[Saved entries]
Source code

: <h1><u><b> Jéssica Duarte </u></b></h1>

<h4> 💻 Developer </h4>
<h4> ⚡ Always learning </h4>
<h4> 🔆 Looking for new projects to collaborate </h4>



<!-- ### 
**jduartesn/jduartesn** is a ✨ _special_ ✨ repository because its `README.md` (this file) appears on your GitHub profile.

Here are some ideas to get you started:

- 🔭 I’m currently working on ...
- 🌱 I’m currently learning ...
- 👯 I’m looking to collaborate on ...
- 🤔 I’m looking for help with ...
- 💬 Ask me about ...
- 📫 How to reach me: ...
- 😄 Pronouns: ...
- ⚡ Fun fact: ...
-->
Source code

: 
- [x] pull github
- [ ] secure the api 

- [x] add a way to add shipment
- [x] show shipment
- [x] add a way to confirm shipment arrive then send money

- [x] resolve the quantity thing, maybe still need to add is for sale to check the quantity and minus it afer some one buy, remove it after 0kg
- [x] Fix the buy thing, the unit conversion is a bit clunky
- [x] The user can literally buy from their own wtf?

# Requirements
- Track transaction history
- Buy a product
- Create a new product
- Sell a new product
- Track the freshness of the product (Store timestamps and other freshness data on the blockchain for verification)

What to do: Between the first line of the entries above and the line with "- [x] resolve", both included, copy every line exactly and nothing outside that range.

Final answer:
Source code

: <h1><u><b> Jéssica Duarte </u></b></h1>

<h4> 💻 Developer </h4>
<h4> ⚡ Always learning </h4>
<h4> 🔆 Looking for new projects to collaborate </h4>



<!-- ### 
**jduartesn/jduartesn** is a ✨ _special_ ✨ repository because its `README.md` (this file) appears on your GitHub profile.

Here are some ideas to get you started:

- 🔭 I’m currently working on ...
- 🌱 I’m currently learning ...
- 👯 I’m looking to collaborate on ...
- 🤔 I’m looking for help with ...
- 💬 Ask me about ...
- 📫 How to reach me: ...
- 😄 Pronouns: ...
- ⚡ Fun fact: ...
-->
Source code

: 
- [x] pull github
- [ ] secure the api 

- [x] add a way to add shipment
- [x] show shipment
- [x] add a way to confirm shipment arrive then send money

- [x] resolve the quantity thing, maybe still need to add is for sale to check the quantity and minus it afer some one buy, remove it after 0kg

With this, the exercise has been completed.